Wirbel um mutmaßlichen Dopingfall im russischen Eiskunstlaufteam
Die Absage der Medaillenvergabe für den Teamwettbewerb hat Spekulationen ausgelöst. Russland wehrt sich gegen Verdächtigungen. Das IOC hält sich bedeckt.

Peking - Am Donnerstag verzauberte der amerikanische Eiskunstläufer Nathan Chen die Zuschauer mit fünf vierfachen Sprüngen in seiner Kür zu Elton Johns Titel „Rocket Man“. Vier dieser Sprünge waren verschieden, nur der Salchow wackelte ein bisschen. Chen, 22, gewann souverän – und profitierte auch vom Absturz des japanischen Eiskunstlauf-Königs Yuzuru Hanyu. Der Olympiasieger von 2014 und 2018 wurde hinter seinen Landsleuten Yuma Kagiyama und Shoma Uno Vierter. „Ich hätte nie gedacht, dass ich es in meiner Karriere so weit bringen würde“, sagte Chen. Seine Eltern waren aus China in die USA emigriert. „Es ist im Moment wie ein Wirbelwind. Das bedeutet mir alles.“
In den Tagen zuvor hatte Kamila Walijewa das Eiskunstlauf-Publikum mit ihren Vierfachsprüngen und ihrer Ausstrahlung verzaubert. Die 15-Jährige wird als Wunderkind gefeiert. Allerdings steht die Siegerehrung im Teamwettbewerb der Eiskunstläufer noch immer aus. Ein Dopingverdacht und eine ungelöste Medaillenfrage sorgen für Wirbel. Das Internationale Olympische Komitee (IOC) und russische Sportfunktionäre bezeichneten Berichte über eine Verwicklung des russischen Teams um Walijewa in die undurchsichtige Affäre am Donnerstag als Spekulationen. „Es wäre unpassend, wenn wir ein laufendes juristisches Verfahren kommentieren würden“, sagte IOC-Sprecher Mark Adams.
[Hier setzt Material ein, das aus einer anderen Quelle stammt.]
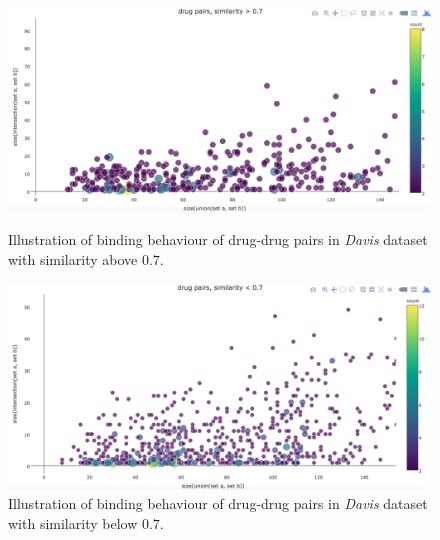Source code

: \begin{figure}[p]
\begin{center}
\includegraphics[scale=0.36]{davis_simi_above.png}
\end{center}
\caption[Correlation of drug-similarity and binding behaviour, similar drug pairs, \textit{Davis} dataset]{Illustration of binding behaviour of drug-drug pairs in \textit{Davis} dataset  with similarity above $0.7$.}
\label{fig:davis_drug_simi_corr_1}
\begin{center}
\includegraphics[scale=0.36]{davis_simi_below.png}
\end{center}
\caption[Correlation of drug-similarity and binding behaviour, un-similar drug pairs \textit{Davis} dataset]{Illustration of binding behaviour of drug-drug pairs in \textit{Davis} dataset  with similarity below $0.7$.}
\label{fig:davis_drug_simi_corr_2}
\end{figure}


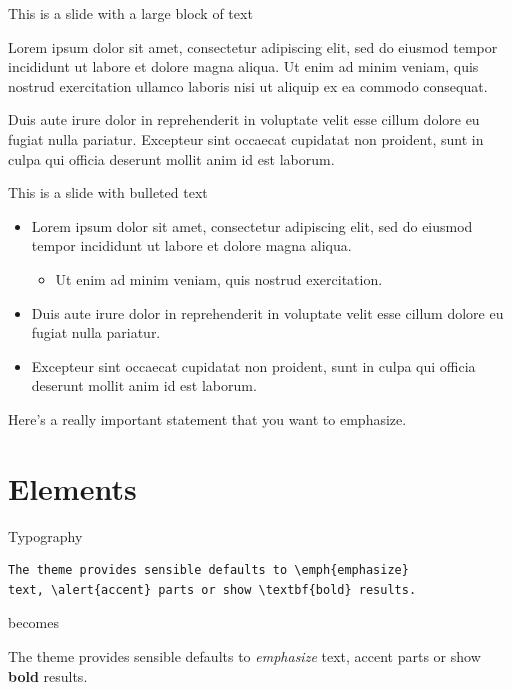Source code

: \documentclass[aspectratio=169,10pt]{beamer}
\begin{document}
{{
}
\begin{frame}
\maketitle
\end{frame}
}

\begin{frame}{This is a slide with a large block of text}
\begin{block}{}
Lorem ipsum dolor sit amet, consectetur adipiscing elit,
sed do eiusmod tempor incididunt ut labore et dolore magna
aliqua. Ut enim ad minim veniam, quis nostrud exercitation
ullamco laboris nisi ut aliquip ex ea commodo consequat.

Duis aute irure dolor in reprehenderit in voluptate velit
esse cillum dolore eu fugiat nulla pariatur. Excepteur
sint occaecat cupidatat non proident, sunt in culpa qui
officia deserunt mollit anim id est laborum.
\end{block}
\end{frame}

\begin{frame}{This is a slide with bulleted text}
\begin{itemize}
\item Lorem ipsum dolor sit amet, consectetur adipiscing elit, sed do eiusmod
	tempor incididunt ut labore et dolore magna aliqua.
	\begin{itemize}
	\item Ut enim ad minim veniam, quis nostrud exercitation.
	\end{itemize}
\item Duis aute irure dolor in reprehenderit in voluptate velit esse cillum
	dolore eu fugiat nulla pariatur.
\item Excepteur sint occaecat cupidatat non proident, sunt in culpa qui officia
	deserunt mollit anim id est laborum.
\end{itemize}
\end{frame}

\begin{frame}[standout]
Here's a really important statement that you want to emphasize.
\end{frame}

\section{Elements}

\begin{frame}[fragile]{Typography}
\begin{verbatim}The theme provides sensible defaults to \emph{emphasize}
text, \alert{accent} parts or show \textbf{bold} results.\end{verbatim}

\begin{center}becomes\end{center}

The theme provides sensible defaults to \emph{emphasize} text,
\alert{accent} parts or show \textbf{bold} results.
\end{frame}
\end{document}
Weitere Gründe für die kurzfristige Absage der für Dienstag geplanten Siegerehrung nannte er nicht.
Verbände halten sich mit Informationen zurück
Auch der Eiskunstlauf-Weltverband (ISU) übte sich angesichts des rechtlichen Tauziehens in Zurückhaltung. Im Zusammenhang mit den jüngsten Medienberichten wollte die ISU „keine Informationen über mögliche Verstöße gegen die Anti-Doping-Bestimmungen bekannt geben“, hieß es in einer Mitteilung. Im Teamwettbewerb hatte Russland vor den USA und Japan gewonnen.
Russische Offizielle hatten versichert, man habe bisher keine offiziellen Informationen in der Sache erhalten. Europameisterin Walijewa hatte mit Erfolgen im Kurzprogramm und in der Kür maßgeblich zum Olympiasieg beigetragen. Zum Team gehörten auch Mark Kondratjuk, die Paarläufer Anastasia Mischina/Alexsander Gallimow und die Eistänzer Victoria Sinitsina/Nikita Katsalapow – die bei der EM auch die Titel gewannen.
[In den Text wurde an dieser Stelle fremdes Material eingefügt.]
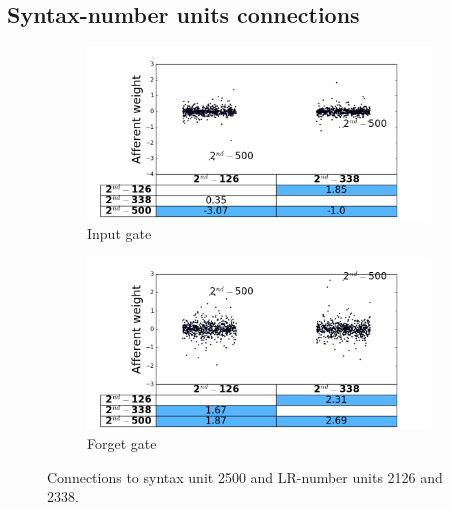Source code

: \subsection{Syntax-number units connections}

\begin{figure}[t]
    \centering
    \begin{subfigure}{0.49\textwidth}
            \centering
            \includegraphics[width=\textwidth]{Figures/gate_Input_afferent_interactions.png}
            \caption{Input gate}
            \label{fig:interaction-input}
    \end{subfigure}
    \begin{subfigure}{0.49\textwidth}
           \centering
          \includegraphics[width=\textwidth]{Figures/gate_Forget_afferent_interactions.png}
          \caption{Forget gate}
          \label{fig:interaction-forget}
    \end{subfigure}
\caption{Connections to syntax unit \unit{2}{500} and LR-number units \unit{2}{126} and \unit{2}{338}. }
\label{fig:interaction}
\end{figure}

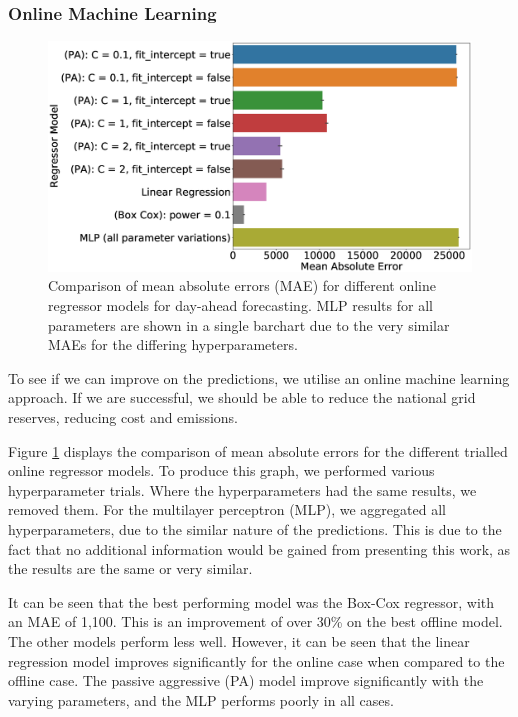 \subsubsection{Online Machine Learning}

\begin{figure}
	\centering
	\includegraphics[width=0.65\columnwidth]{Chapter5/figures/market-forecasting/results/online_model_mae_barplot.eps}
	\caption{Comparison of mean absolute errors (MAE) for different online regressor models for day-ahead forecasting. MLP results for all parameters are shown in a single barchart due to the very similar MAEs for the differing hyperparameters.}
	\label{fig:online_model_mae_barplot}
\end{figure}



To see if we can improve on the predictions, we utilise an online machine learning approach. If we are successful, we should be able to reduce the national grid reserves, reducing cost and emissions.


Figure \ref{fig:online_model_mae_barplot} displays the comparison of mean absolute errors for the different trialled online regressor models. To produce this graph, we performed various hyperparameter trials. Where the hyperparameters had the same results, we removed them. For the multilayer perceptron (MLP), we aggregated all hyperparameters, due to the similar nature of the predictions. This is due to the fact that no additional information would be gained from presenting this work, as the results are the same or very similar.

It can be seen that the best performing model was the Box-Cox regressor, with an MAE of 1,100. This is an improvement of over 30\% on the best offline model. The other models perform less well. However, it can be seen that the linear regression model improves significantly for the online case when compared to the offline case. The passive aggressive (PA) model improve significantly with the varying parameters, and the MLP performs poorly in all cases.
In Peking ist die sprunggewaltige Walijewa Favoritin auf die Goldmedaille im Einzelwettbewerb am 17. Februar. Als erste Frau sprang sie bei Olympia zwei Vierfachsprünge – und stand beide. „Kamila ist nicht von der Teilnahme an den Spielen suspendiert worden“, erklärte Olga Jermolina, Sprecherin des russischen Eiskunstlauf-Verbandes, laut einer Eil-Meldung der Nachrichtenagentur Tass. Minderjährige Athleten unter 16 Jahren gelten nach den Regeln der Welt-Anti-Doping-Agentur als „geschützte Personen“. Ihre Namen dürfen im Zusammenhang mit einem Verstoß nicht öffentlich gemacht werden.
Es soll sich um das Herzmittel Trimetazidin handeln
Russlands Athleten dürfen bei den Winterspielen nur als Team des Russischen Olympischen Komitees (ROC) ohne Hymne und Fahne antreten. Wegen der Manipulation von Doping-Daten ist das Land formal noch bis Jahresende bei Olympischen Spielen ausgeschlossen. Ein Fall in Peking könnte die uneingeschränkte Wiederaufnahme des Landes und die Aufhebung des Banns gefährden.
Nach Medienberichten soll der angebliche positive Dopingbefund im Eiskunstlauf weit vor den Winterspielen festgestellt worden sein. Bei der Probenanalyse wurde demnach das Herzmittel Trimetazidin entdeckt, das zur Vorbeugung gegen Angina-Anfälle hilft. Das Medikament schützt das Herz vor einer reduzierten Versorgung mit Blut. Bekannt wurde es durch den Dopingfall des chinesischen Schwimm-Olympiasiegers Sun Yang. Bei den Spielen vor vier Jahren war die russische Bobfahrerin Nadeschda Sergejewa positiv auf das Mittel getestet worden.
Ob über die Medaillenvergabe noch vor dem Einzel-Wettbewerb oder dem Abschluss der Winterspiele am 20. Februar entschieden werden kann, ist laut IOC-Sprecher Adams unklar. Er versicherte nur: Die damit befassten Stellen arbeiten sehr schnell.